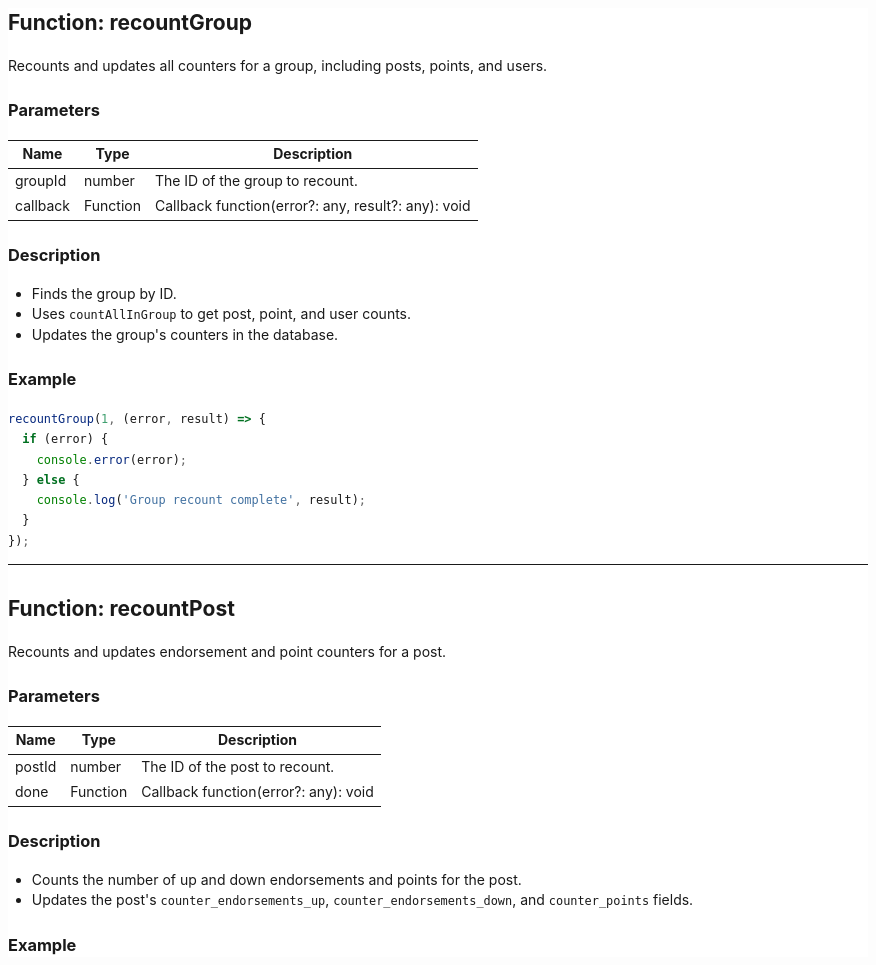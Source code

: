 
## Function: recountGroup

Recounts and updates all counters for a group, including posts, points, and users.

### Parameters

| Name      | Type     | Description                                 |
|-----------|----------|---------------------------------------------|
| groupId   | number   | The ID of the group to recount.             |
| callback  | Function | Callback function(error?: any, result?: any): void |

### Description

- Finds the group by ID.
- Uses `countAllInGroup` to get post, point, and user counts.
- Updates the group's counters in the database.

### Example

```javascript
recountGroup(1, (error, result) => {
  if (error) {
    console.error(error);
  } else {
    console.log('Group recount complete', result);
  }
});
```

---

## Function: recountPost

Recounts and updates endorsement and point counters for a post.

### Parameters

| Name    | Type     | Description                                 |
|---------|----------|---------------------------------------------|
| postId  | number   | The ID of the post to recount.              |
| done    | Function | Callback function(error?: any): void        |

### Description

- Counts the number of up and down endorsements and points for the post.
- Updates the post's `counter_endorsements_up`, `counter_endorsements_down`, and `counter_points` fields.

### Example

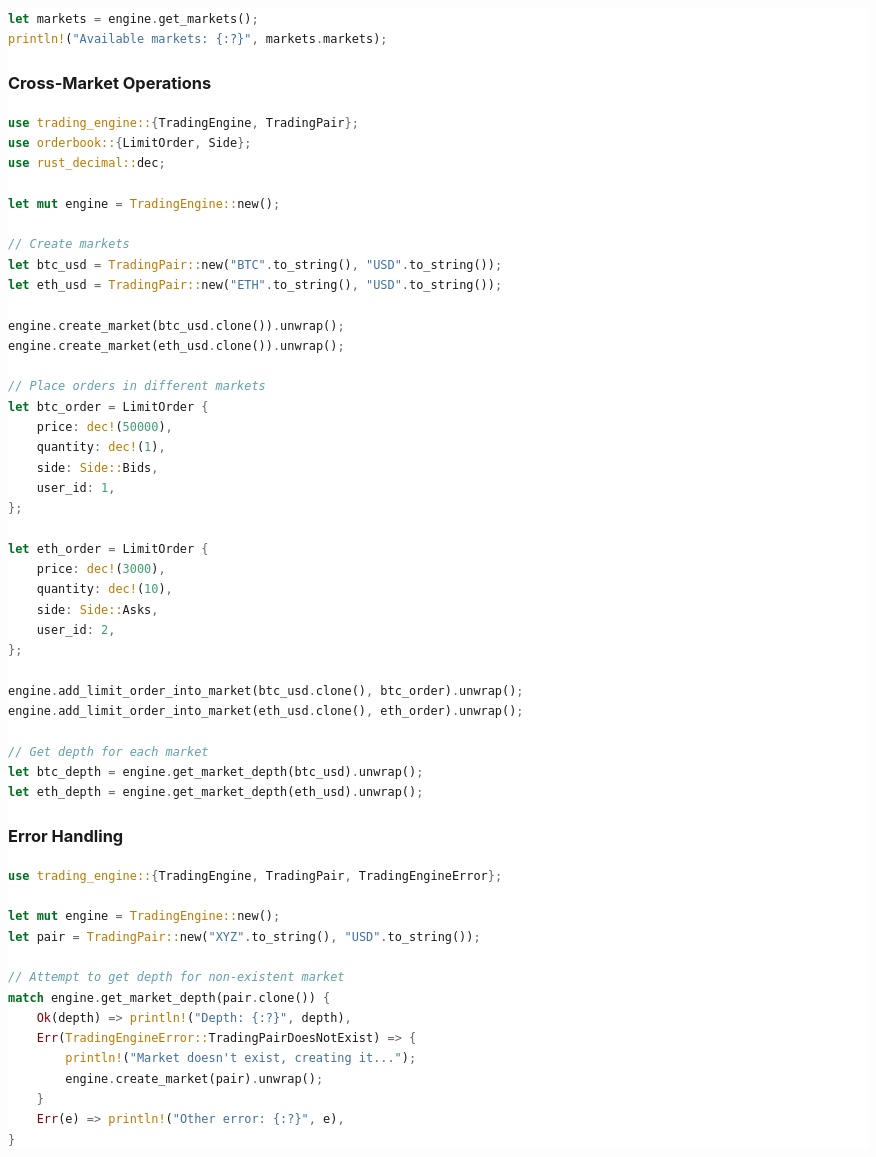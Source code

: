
 ```rust
let markets = engine.get_markets();
println!("Available markets: {:?}", markets.markets);
```

### Cross-Market Operations
```rust
use trading_engine::{TradingEngine, TradingPair};
use orderbook::{LimitOrder, Side};
use rust_decimal::dec;

let mut engine = TradingEngine::new();

// Create markets
let btc_usd = TradingPair::new("BTC".to_string(), "USD".to_string());
let eth_usd = TradingPair::new("ETH".to_string(), "USD".to_string());

engine.create_market(btc_usd.clone()).unwrap();
engine.create_market(eth_usd.clone()).unwrap();

// Place orders in different markets
let btc_order = LimitOrder {
    price: dec!(50000),
    quantity: dec!(1),
    side: Side::Bids,
    user_id: 1,
};

let eth_order = LimitOrder {
    price: dec!(3000),
    quantity: dec!(10),
    side: Side::Asks,
    user_id: 2,
};

engine.add_limit_order_into_market(btc_usd.clone(), btc_order).unwrap();
engine.add_limit_order_into_market(eth_usd.clone(), eth_order).unwrap();

// Get depth for each market
let btc_depth = engine.get_market_depth(btc_usd).unwrap();
let eth_depth = engine.get_market_depth(eth_usd).unwrap();
```

### Error Handling
```rust
use trading_engine::{TradingEngine, TradingPair, TradingEngineError};

let mut engine = TradingEngine::new();
let pair = TradingPair::new("XYZ".to_string(), "USD".to_string());

// Attempt to get depth for non-existent market
match engine.get_market_depth(pair.clone()) {
    Ok(depth) => println!("Depth: {:?}", depth),
    Err(TradingEngineError::TradingPairDoesNotExist) => {
        println!("Market doesn't exist, creating it...");
        engine.create_market(pair).unwrap();
    }
    Err(e) => println!("Other error: {:?}", e),
}
```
☆ ☆ ☆
TASK GOAL.
Repeat the data exactly. Pictures should not appear.

TASK ANSWER.
Source code

: 
## Function: recountGroup

Recounts and updates all counters for a group, including posts, points, and users.

### Parameters

| Name      | Type     | Description                                 |
|-----------|----------|---------------------------------------------|
| groupId   | number   | The ID of the group to recount.             |
| callback  | Function | Callback function(error?: any, result?: any): void |

### Description

- Finds the group by ID.
- Uses `countAllInGroup` to get post, point, and user counts.
- Updates the group's counters in the database.

### Example

```javascript
recountGroup(1, (error, result) => {
  if (error) {
    console.error(error);
  } else {
    console.log('Group recount complete', result);
  }
});
```

---

## Function: recountPost

Recounts and updates endorsement and point counters for a post.

### Parameters

| Name    | Type     | Description                                 |
|---------|----------|---------------------------------------------|
| postId  | number   | The ID of the post to recount.              |
| done    | Function | Callback function(error?: any): void        |

### Description

- Counts the number of up and down endorsements and points for the post.
- Updates the post's `counter_endorsements_up`, `counter_endorsements_down`, and `counter_points` fields.

### Example

Source code

:
 ```rust
let markets = engine.get_markets();
println!("Available markets: {:?}", markets.markets);
```

### Cross-Market Operations
```rust
use trading_engine::{TradingEngine, TradingPair};
use orderbook::{LimitOrder, Side};
use rust_decimal::dec;

let mut engine = TradingEngine::new();

// Create markets
let btc_usd = TradingPair::new("BTC".to_string(), "USD".to_string());
let eth_usd = TradingPair::new("ETH".to_string(), "USD".to_string());

engine.create_market(btc_usd.clone()).unwrap();
engine.create_market(eth_usd.clone()).unwrap();

// Place orders in different markets
let btc_order = LimitOrder {
    price: dec!(50000),
    quantity: dec!(1),
    side: Side::Bids,
    user_id: 1,
};

let eth_order = LimitOrder {
    price: dec!(3000),
    quantity: dec!(10),
    side: Side::Asks,
    user_id: 2,
};

engine.add_limit_order_into_market(btc_usd.clone(), btc_order).unwrap();
engine.add_limit_order_into_market(eth_usd.clone(), eth_order).unwrap();

// Get depth for each market
let btc_depth = engine.get_market_depth(btc_usd).unwrap();
let eth_depth = engine.get_market_depth(eth_usd).unwrap();
```

### Error Handling
```rust
use trading_engine::{TradingEngine, TradingPair, TradingEngineError};

let mut engine = TradingEngine::new();
let pair = TradingPair::new("XYZ".to_string(), "USD".to_string());

// Attempt to get depth for non-existent market
match engine.get_market_depth(pair.clone()) {
    Ok(depth) => println!("Depth: {:?}", depth),
    Err(TradingEngineError::TradingPairDoesNotExist) => {
        println!("Market doesn't exist, creating it...");
        engine.create_market(pair).unwrap();
    }
    Err(e) => println!("Other error: {:?}", e),
}
```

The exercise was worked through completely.